[Start of Attachment]

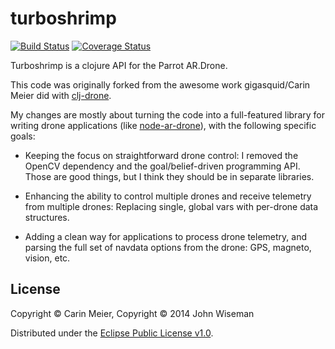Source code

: # turboshrimp

[![Build Status](https://travis-ci.org/wiseman/clj-viterbi.png?branch=master)](https://travis-ci.org/wiseman/clj-viterbi) [![Coverage Status](https://coveralls.io/repos/wiseman/turboshrimp/badge.png?branch=master)](https://coveralls.io/r/wiseman/turboshrimp?branch=master)

Turboshrimp is a clojure API for the Parrot AR.Drone.

This code was originally forked from the awesome work gigasquid/Carin
Meier did with [clj-drone](https://github.com/gigasquid/clj-drone).

My changes are mostly about turning the code into a full-featured
library for writing drone applications (like
[node-ar-drone](https://github.com/felixge/node-ar-drone)), with the
following specific goals:

* Keeping the focus on straightforward drone control: I removed the
  OpenCV dependency and the goal/belief-driven programming API.  Those
  are good things, but I think they should be in separate libraries.

* Enhancing the ability to control multiple drones and receive
  telemetry from multiple drones: Replacing single, global vars with
  per-drone data structures.

* Adding a clean way for applications to process drone telemetry, and
  parsing the full set of navdata options from the drone: GPS,
  magneto, vision, etc.


## License

Copyright © Carin Meier, Copyright © 2014 John Wiseman

Distributed under the [Eclipse Public License
v1.0](http://www.eclipse.org/legal/epl-v10.html).

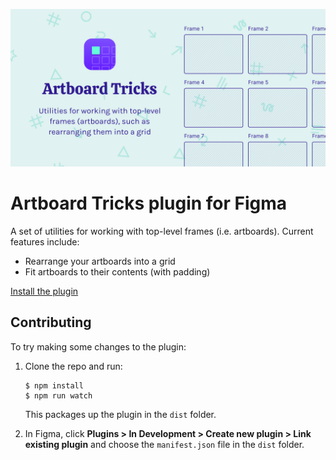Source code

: ![Cover art](/art/cover.png)

# Artboard Tricks plugin for Figma

A set of utilities for working with top-level frames (i.e. artboards). Current features include:

* Rearrange your artboards into a grid
* Fit artboards to their contents (with padding)

[Install the plugin](https://www.figma.com/community/plugin/911261236876701307/Artboard-Tricks)

## Contributing

To try making some changes to the plugin:

1. Clone the repo and run:

       $ npm install
       $ npm run watch

   This packages up the plugin in the `dist` folder.

2. In Figma, click **Plugins > In Development > Create new plugin > Link existing plugin**
   and choose the `manifest.json` file in the `dist` folder.
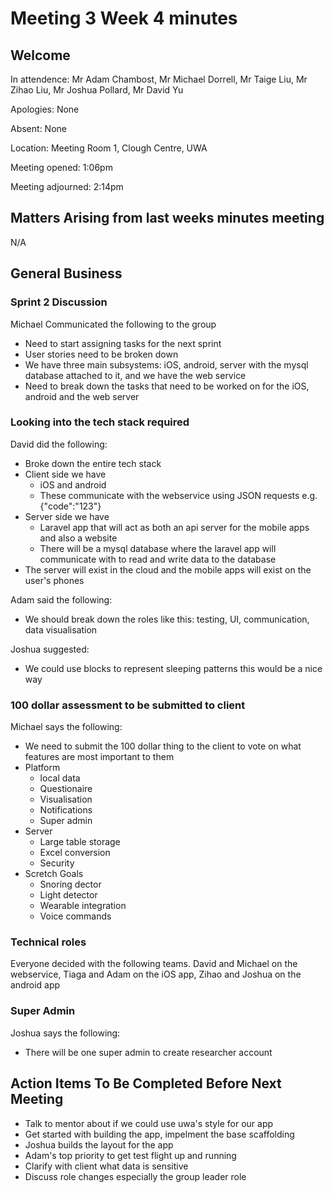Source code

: # Meeting 3 Week 4 minutes

## Welcome
In attendence: Mr Adam Chambost, Mr Michael Dorrell, Mr Taige Liu, Mr Zihao Liu, Mr Joshua Pollard, Mr David Yu

Apologies: None

Absent: None

Location: Meeting Room 1, Clough Centre, UWA

Meeting opened: 1:06pm

Meeting adjourned: 2:14pm

## Matters Arising from last weeks minutes meeting
N/A

## General Business
### Sprint 2 Discussion
Michael Communicated the following to the group
* Need to start assigning tasks for the next sprint
* User stories need to be broken down
* We have three main subsystems: iOS, android, server with the mysql database attached to it, and we have the web service
* Need to break down the tasks that need to be worked on for the iOS, android and the web server

### Looking into the tech stack required
David did the following:
* Broke down the entire tech stack
* Client side we have
  * iOS and android
  * These communicate with the webservice using JSON requests e.g. {"code":"123"}
* Server side we have
  * Laravel app that will act as both an api server for the mobile apps and also a website
  * There will be a mysql database where the laravel app will communicate with to read and write data to the database
* The server will exist in the cloud and the mobile apps will exist on the user's phones

Adam said the following:
  * We should break down the roles like this: testing, UI, communication, data visualisation
  
Joshua suggested:
* We could use blocks to represent sleeping patterns this would be a nice way 

### 100 dollar assessment to be submitted to client
Michael says the following:
* We need to submit the 100 dollar thing to the client to vote on what features are most important to them
* Platform
  * local data
  * Questionaire
  * Visualisation
  * Notifications
  * Super admin
* Server
  * Large table storage
  * Excel conversion
  * Security
* Scretch Goals
  * Snoring dector
  * Light detector
  * Wearable integration
  * Voice commands

### Technical roles
Everyone decided with the following teams. David and Michael on the webservice, Tiaga and Adam on the iOS app, Zihao and Joshua on the android app

### Super Admin
Joshua says the following:
* There will be one super admin to create researcher account

## Action Items To Be Completed Before Next Meeting
* Talk to mentor about if we could use uwa's style for our app
* Get started with building the app, impelment the base scaffolding
* Joshua builds the layout for the app
* Adam's top priority to get test flight up and running
* Clarify with client what data is sensitive 
* Discuss role changes especially the group leader role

[End of Attachment]

- WORK INSTRUCTION: Check each line of these records for the string "David" and state only how many lines have it.

- YOUR SOLUTION: 3